■ Aim of the exercise ■
Scan the entries for lines with the word "bigcup", then copy those lines.

----------

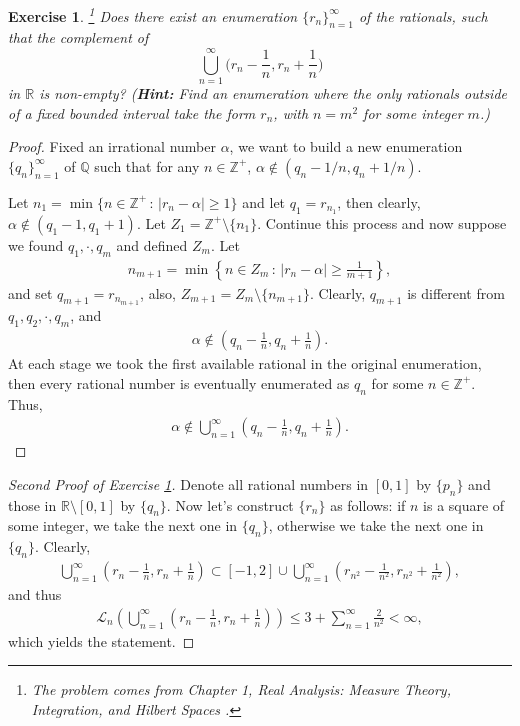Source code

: \documentclass[11pt]{book}
\newtheorem{exercise}{Exercise}[chapter]
\theoremstyle{definition}
\numberwithin{equation}{chapter}
\def\L{{\mathcal L}}
\begin{document}
\begin{exercise}\label{exercise_115}\footnote{The problem comes from Chapter 1, {\em Real Analysis: Measure Theory, Integration, and Hilbert Spaces} \cite{8}.} Does there exist an enumeration $\{ r_n\}^\infty_{n=1}$ of the rationals, such that the complement of
$$
\bigcup^\infty_{n=1}\biggr(r_n-\frac{1}{n},r_n+\frac{1}{n}\biggr)
$$
in $\mathbb{R}$ is non-empty? ({\bf Hint:} Find an enumeration where the only rationals outside of a fixed bounded interval take the form $r_n$, with $n = m^2$ for some integer $m$.)
\end{exercise}
\begin{proof}\cite{19}
Fixed an irrational number $\alpha$, we want to build a new enumeration $\{q_n\}^\infty_{n=1}$ of $\mathbb{Q}$ such that for any $n \in \mathbb{Z}^+$, $\alpha \notin \left(q_n - 1/n, q_n + 1/n\right)$.

Let $n_1 = \min\{n \in \mathbb{Z}^+ \,:\, \left|r_n - \alpha\right| \geq 1 \}$ and let $q_1 = r_{n_1}$, then clearly, $\alpha \notin (q_1 - 1, q_1 + 1)$. Let $Z_1 = \mathbb{Z}^+ \setminus \{n_1\}$. Continue this process and now suppose we found $q_1,\cdot,q_m$ and defined $Z_m$. Let 
\begin{align*}
    n_{m+1} = \min \left\{n \in Z_m \,:\, \left|r_n - \alpha\right| \geq \frac{1}{m+1}\right\},
\end{align*}
and set $q_{m+1} = r_{n_{m+1}}$, also, $Z_{m+1} = Z_m\setminus \{n_{m+1}\}$. Clearly, $q_{m+1}$ is different from $q_1,q_2,\cdot,q_m$, and 
\begin{align*}
    \alpha \notin \left(q_n - \frac{1}{n}, q_n + \frac{1}{n}\right).
\end{align*}
At each stage we took the first available rational in the original enumeration, then every rational number is eventually enumerated as $q_n$ for some $n \in \mathbb{Z}^+$. Thus, 
\begin{align*}
    \alpha \notin \bigcup^\infty_{n=1}\left(q_n - \frac{1}{n}, q_n + \frac{1}{n}\right).
\end{align*}
\end{proof}

\medskip

\begin{proof}[Second Proof of Exercise \ref{exercise_115}]\cite{20} 
Denote all rational numbers in $[0,1]$ by $\{p_n\}$ and those in $\mathbb{R} \setminus [0,1]$ by $\{q_n\}$. Now let's construct $\{r_n\}$ as follows: if $n$ is a square of some integer, we take the next one in $\{q_n\}$, otherwise we take the next one in $\{q_n\}$. Clearly, 
\begin{align*}
    \bigcup^\infty_{n=1}\left(r_n - \frac{1}{n}, r_n + \frac{1}{n}\right) \subset [-1,2] \cup \bigcup^\infty_{n=1} \left(r_{n^2} - \frac{1}{n^2}, r_{n^2} + \frac{1}{n^2}\right),
\end{align*}
and thus 
\begin{align*}
    \L_n\left(\bigcup^\infty_{n=1}\left(r_n - \frac{1}{n}, r_n + \frac{1}{n}\right)\right) \leq 3 + \sum^\infty_{n=1} \frac{2}{n^2} < \infty,
\end{align*}
which yields the statement.
\end{proof}
\end{document}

----------

■ Exercise result ■
\bigcup^\infty_{n=1}\biggr(r_n-\frac{1}{n},r_n+\frac{1}{n}\biggr)
    \alpha \notin \bigcup^\infty_{n=1}\left(q_n - \frac{1}{n}, q_n + \frac{1}{n}\right).
    \bigcup^\infty_{n=1}\left(r_n - \frac{1}{n}, r_n + \frac{1}{n}\right) \subset [-1,2] \cup \bigcup^\infty_{n=1} \left(r_{n^2} - \frac{1}{n^2}, r_{n^2} + \frac{1}{n^2}\right),
    \L_n\left(\bigcup^\infty_{n=1}\left(r_n - \frac{1}{n}, r_n + \frac{1}{n}\right)\right) \leq 3 + \sum^\infty_{n=1} \frac{2}{n^2} < \infty,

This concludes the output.